1.外国人投資家の大幅買い越し
J-REIT価格は、乱高下が続く株式市場とは異なり堅調な値動きが続いている。東証REIT指数は、11月26日に2017年3月以来となる1,800ポイント台を回復した。11月末時点の昨年末比騰落率は、日経平均株価が1%程度下落しているのに対して東証REIT指数は9%程度の上昇となり、J-REIT価格は年間ベースでも堅調な動きとなっている。
また11月は8月から続いた1,750ポイントをはさむ展開から、1,800ポイントに価格が上昇する時期ともなった。11月の価格上昇と牽引した投資主体は880億円買い越した外国人投資家だ。外国人投資家が800億円を超えて買い越しを行なったのは2016年3月以来であり、2007年2月の1,399億円、2016年2月の1,167億円に次ぐ歴代3位という大幅な買い越しだ。
外国人投資家の2018年の買い越し額は、月平均値で見ても突出した状態になっている。図表1は月平均の差引売買金額の推移を示しているが、リーマンショック前の2007年327億円に次ぐ大幅な買い越し額だ。2018年は12月に外国人が186億円売り越しに転じたとしても2006年の227億円を上回る歴代2位の買い越しを行った年ということになる。
2.日銀の動向
外国人投資家以外の投資部門の動向は、2013年から2015年にJ-REIT価格上昇を牽引してきた投資信託及び金融機関では歴代最大の売り越し額となりそうだ。

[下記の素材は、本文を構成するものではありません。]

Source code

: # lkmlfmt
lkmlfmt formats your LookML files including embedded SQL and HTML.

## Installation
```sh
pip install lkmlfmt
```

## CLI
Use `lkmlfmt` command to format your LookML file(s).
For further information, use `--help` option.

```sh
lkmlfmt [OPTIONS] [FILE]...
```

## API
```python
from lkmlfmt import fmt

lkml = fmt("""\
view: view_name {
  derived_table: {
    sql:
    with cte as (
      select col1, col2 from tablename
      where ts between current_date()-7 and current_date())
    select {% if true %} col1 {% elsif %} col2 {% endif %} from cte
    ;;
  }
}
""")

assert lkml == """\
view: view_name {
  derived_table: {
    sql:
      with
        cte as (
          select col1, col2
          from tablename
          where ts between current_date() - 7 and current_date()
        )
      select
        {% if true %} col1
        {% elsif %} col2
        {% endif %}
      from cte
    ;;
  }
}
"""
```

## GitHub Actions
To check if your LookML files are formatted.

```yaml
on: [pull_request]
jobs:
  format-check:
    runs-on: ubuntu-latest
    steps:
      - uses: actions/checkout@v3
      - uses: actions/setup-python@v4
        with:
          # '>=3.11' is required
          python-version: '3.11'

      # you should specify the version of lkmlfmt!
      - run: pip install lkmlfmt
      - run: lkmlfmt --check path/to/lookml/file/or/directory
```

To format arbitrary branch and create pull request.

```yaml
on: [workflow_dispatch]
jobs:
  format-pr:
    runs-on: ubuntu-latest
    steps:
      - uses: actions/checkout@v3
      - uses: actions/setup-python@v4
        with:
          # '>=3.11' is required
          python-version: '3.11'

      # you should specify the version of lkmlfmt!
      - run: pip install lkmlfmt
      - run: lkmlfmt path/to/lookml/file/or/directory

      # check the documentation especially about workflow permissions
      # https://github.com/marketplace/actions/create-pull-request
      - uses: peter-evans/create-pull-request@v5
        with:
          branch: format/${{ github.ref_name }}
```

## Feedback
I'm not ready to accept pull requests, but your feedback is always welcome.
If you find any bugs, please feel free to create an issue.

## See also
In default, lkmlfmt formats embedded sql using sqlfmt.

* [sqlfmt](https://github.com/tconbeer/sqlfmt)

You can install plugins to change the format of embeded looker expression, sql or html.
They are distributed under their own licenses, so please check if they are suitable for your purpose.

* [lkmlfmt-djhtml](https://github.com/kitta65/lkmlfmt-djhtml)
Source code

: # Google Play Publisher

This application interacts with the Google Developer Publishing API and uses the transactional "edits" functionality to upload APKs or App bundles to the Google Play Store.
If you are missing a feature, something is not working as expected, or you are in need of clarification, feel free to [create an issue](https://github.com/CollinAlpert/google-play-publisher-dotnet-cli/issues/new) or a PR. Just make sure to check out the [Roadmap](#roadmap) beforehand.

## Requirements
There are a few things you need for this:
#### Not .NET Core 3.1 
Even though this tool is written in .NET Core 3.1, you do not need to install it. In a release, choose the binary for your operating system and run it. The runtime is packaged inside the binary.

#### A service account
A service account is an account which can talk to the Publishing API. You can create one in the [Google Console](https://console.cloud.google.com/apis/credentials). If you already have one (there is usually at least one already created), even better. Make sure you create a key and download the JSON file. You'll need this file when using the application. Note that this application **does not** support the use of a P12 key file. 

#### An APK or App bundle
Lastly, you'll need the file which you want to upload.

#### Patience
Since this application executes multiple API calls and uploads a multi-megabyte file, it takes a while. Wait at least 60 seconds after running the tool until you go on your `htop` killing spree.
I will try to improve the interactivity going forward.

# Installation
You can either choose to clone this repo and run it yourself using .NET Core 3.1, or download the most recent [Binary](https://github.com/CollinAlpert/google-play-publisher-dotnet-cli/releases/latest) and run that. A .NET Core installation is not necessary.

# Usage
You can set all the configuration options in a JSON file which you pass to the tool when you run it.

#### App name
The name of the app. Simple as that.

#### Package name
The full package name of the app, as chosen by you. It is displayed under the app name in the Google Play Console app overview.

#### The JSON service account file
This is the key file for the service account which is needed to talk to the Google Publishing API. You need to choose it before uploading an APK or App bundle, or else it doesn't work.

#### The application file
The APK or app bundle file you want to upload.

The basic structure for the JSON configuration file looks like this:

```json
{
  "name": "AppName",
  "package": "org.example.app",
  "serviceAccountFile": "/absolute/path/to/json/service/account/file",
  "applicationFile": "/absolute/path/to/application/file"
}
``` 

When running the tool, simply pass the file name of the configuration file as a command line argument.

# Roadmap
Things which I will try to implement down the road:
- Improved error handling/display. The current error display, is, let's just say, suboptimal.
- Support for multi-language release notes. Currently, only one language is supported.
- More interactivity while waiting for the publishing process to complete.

冒頭に記載した通り、東証REIT指数は投資信託の売り越し主要因とした2017年の下落分を取り戻したかたちにはなっているが、買い越し主体が大幅に入れ替わったことになる。このような点から、外国人投資家の動向が変化した場合にはJ-REIT価格が下落に転じるリスクが高くなっていると考えられる。
一方で2019年にJ-REIT価格が転じた場合には、日銀の存在感が増すことになりそうだ。日銀のJ-REIT買い入れ額は2018年11月末まで月平均で45億円となっており、図表2の通り金融緩和を強化した2015年以降では減少している。年間900億円としている買い入れ額は月平均では75億円となるため、11月までのペースで進むと540億円と大幅な減少となりそうだ。
ただし、株式市場では日銀のETF買い入れ額は12月11日時点で年間6兆円としている目処を突破している。日銀のETF買い越し額が過去最大となった要因は、株式市場が低迷していることが背景にあると考えられる。
日銀は、7月の金融政策決定会合で買い入れ額が市場の状況に応じて上下に変動するとしていた。11月までの実績では、ETFに関しては増加しJ-REITに関しては減少するという結果になっている。この点から、2019年にJ-REIT価格が低迷した場合には2018年に「積み残し」となった分もあるため、大幅なJ-REIT買い入れ額増加となることも想定できそうだ。